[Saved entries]
--------

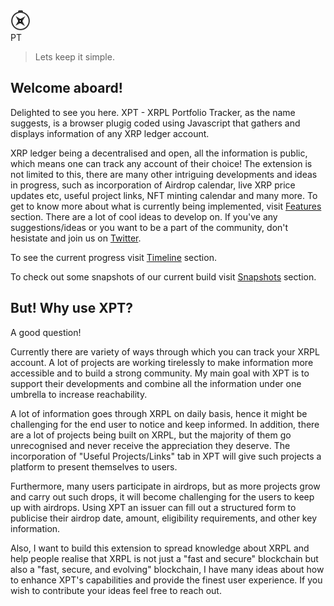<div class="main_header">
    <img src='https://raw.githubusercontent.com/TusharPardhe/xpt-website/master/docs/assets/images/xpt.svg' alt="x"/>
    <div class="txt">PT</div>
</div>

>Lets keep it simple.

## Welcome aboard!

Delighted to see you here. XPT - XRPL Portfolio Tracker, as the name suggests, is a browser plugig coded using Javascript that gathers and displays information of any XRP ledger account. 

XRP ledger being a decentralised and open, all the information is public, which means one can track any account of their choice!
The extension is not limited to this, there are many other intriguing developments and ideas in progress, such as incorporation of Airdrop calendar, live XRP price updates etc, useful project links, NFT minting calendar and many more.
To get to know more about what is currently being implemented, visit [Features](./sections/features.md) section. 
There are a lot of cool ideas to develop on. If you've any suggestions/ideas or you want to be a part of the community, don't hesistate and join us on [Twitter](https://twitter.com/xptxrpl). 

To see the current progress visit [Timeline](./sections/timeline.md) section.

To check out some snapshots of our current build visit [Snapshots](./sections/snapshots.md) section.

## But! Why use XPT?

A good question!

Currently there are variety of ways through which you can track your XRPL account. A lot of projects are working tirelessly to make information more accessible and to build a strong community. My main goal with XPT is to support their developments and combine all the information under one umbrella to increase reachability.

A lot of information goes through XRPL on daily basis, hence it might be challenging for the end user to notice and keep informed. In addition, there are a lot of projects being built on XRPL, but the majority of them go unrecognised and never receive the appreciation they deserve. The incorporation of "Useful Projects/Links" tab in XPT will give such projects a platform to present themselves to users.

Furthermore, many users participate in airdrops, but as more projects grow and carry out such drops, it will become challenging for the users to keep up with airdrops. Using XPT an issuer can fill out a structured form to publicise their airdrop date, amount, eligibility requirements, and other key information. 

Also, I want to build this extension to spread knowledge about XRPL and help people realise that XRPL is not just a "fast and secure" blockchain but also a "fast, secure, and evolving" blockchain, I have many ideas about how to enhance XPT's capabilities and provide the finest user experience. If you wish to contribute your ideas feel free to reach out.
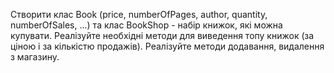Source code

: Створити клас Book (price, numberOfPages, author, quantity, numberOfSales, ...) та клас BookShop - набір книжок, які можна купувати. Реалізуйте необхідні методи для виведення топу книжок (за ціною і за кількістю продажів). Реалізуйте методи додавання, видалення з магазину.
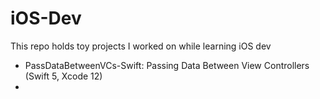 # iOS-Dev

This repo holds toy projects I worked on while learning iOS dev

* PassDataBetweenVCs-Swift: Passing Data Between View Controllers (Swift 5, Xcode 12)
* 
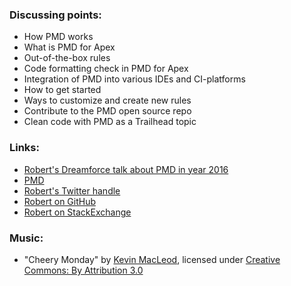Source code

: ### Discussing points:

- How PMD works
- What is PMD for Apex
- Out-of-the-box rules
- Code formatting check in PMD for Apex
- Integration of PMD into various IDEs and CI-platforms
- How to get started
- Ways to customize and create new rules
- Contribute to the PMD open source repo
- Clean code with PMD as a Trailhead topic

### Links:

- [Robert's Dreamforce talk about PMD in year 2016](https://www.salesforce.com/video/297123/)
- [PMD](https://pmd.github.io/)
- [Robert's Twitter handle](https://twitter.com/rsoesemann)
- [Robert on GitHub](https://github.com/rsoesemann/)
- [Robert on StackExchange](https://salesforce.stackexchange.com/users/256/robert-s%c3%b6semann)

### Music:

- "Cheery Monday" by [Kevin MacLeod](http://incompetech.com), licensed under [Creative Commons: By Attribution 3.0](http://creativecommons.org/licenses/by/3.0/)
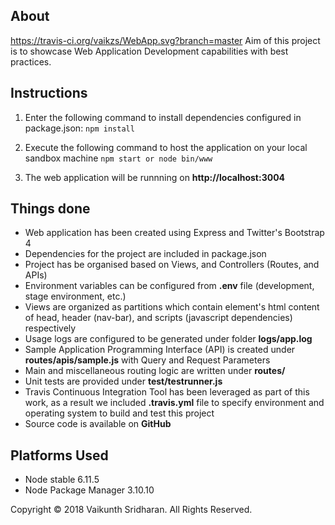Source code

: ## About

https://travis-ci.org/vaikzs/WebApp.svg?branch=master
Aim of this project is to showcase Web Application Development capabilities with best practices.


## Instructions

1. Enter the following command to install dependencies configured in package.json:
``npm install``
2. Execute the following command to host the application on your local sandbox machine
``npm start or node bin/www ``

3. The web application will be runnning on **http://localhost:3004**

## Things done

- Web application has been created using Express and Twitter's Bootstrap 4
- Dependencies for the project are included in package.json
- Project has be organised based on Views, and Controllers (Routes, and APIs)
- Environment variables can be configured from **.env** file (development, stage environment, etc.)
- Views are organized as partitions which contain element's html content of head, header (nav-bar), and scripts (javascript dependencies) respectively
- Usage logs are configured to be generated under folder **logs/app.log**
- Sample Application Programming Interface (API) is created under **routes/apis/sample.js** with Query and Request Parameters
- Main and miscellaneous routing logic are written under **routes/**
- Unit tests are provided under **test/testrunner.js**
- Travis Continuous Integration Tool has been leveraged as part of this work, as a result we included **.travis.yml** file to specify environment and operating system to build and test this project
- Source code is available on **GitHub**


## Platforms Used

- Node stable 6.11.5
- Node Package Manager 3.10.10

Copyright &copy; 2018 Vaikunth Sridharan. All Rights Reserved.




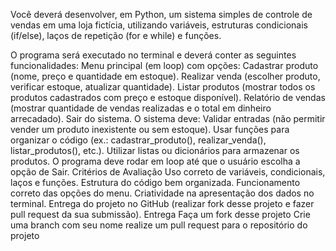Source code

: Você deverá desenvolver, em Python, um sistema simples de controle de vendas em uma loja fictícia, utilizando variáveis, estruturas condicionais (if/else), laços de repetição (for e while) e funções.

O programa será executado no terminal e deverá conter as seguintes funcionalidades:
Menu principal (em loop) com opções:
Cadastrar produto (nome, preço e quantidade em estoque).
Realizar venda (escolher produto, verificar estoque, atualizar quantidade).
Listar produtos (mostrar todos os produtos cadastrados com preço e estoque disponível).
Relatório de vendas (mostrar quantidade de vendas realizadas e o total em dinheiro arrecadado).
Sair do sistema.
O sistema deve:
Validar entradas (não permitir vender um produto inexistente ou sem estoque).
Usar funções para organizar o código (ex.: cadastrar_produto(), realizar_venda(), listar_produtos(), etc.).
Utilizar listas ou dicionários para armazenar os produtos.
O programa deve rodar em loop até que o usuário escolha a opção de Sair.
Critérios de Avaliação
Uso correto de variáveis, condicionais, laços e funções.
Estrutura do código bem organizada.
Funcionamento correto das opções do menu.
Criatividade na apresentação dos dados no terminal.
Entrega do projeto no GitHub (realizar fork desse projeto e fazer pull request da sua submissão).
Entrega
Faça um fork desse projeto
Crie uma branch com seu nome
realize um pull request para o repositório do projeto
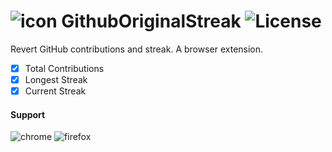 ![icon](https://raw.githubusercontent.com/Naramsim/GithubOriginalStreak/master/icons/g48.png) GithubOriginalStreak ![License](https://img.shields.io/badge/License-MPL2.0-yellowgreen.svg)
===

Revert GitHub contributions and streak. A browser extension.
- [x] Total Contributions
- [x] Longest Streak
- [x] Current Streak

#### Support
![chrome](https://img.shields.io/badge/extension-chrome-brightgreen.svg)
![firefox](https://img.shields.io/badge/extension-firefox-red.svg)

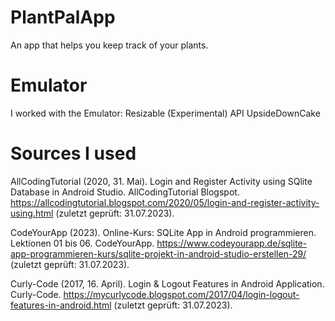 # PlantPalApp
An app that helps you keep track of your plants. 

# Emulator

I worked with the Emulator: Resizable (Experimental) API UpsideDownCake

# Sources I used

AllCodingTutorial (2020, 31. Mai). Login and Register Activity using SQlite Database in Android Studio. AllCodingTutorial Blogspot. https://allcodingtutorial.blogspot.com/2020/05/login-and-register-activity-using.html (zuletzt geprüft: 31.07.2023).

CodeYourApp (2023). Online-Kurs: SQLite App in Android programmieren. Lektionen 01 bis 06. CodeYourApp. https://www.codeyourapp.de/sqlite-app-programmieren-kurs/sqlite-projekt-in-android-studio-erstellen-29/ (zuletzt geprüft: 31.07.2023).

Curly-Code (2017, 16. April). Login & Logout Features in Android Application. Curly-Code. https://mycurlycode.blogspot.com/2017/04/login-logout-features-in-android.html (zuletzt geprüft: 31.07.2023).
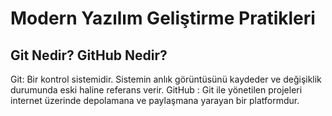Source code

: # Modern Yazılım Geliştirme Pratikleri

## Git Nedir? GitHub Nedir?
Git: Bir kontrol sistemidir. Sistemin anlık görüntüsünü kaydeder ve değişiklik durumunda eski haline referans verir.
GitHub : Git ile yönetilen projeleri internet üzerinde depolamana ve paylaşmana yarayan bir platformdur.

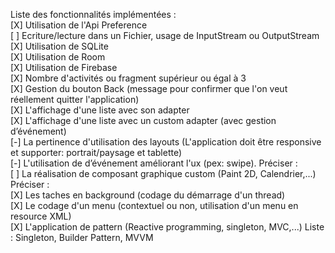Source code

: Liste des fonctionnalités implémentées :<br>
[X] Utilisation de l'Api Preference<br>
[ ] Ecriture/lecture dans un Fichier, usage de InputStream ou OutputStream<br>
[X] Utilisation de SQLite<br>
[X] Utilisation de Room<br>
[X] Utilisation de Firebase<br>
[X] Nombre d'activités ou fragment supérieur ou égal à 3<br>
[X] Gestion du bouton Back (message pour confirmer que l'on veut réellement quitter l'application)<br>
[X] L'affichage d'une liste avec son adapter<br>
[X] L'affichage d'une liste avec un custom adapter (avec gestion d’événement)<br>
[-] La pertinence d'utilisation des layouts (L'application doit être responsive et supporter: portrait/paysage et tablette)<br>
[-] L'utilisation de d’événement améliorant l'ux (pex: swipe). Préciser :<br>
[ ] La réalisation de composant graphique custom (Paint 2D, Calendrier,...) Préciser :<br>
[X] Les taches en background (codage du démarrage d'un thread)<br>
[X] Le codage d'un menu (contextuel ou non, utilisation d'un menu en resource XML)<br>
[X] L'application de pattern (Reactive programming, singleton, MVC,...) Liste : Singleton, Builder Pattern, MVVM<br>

--------

Work to be completed: Look through the entries and find each line that has the string "environment". Copy those lines.

Output below:
- Environment variables can be configured from **.env** file (development, stage environment, etc.)
- Travis Continuous Integration Tool has been leveraged as part of this work, as a result we included **.travis.yml** file to specify environment and operating system to build and test this project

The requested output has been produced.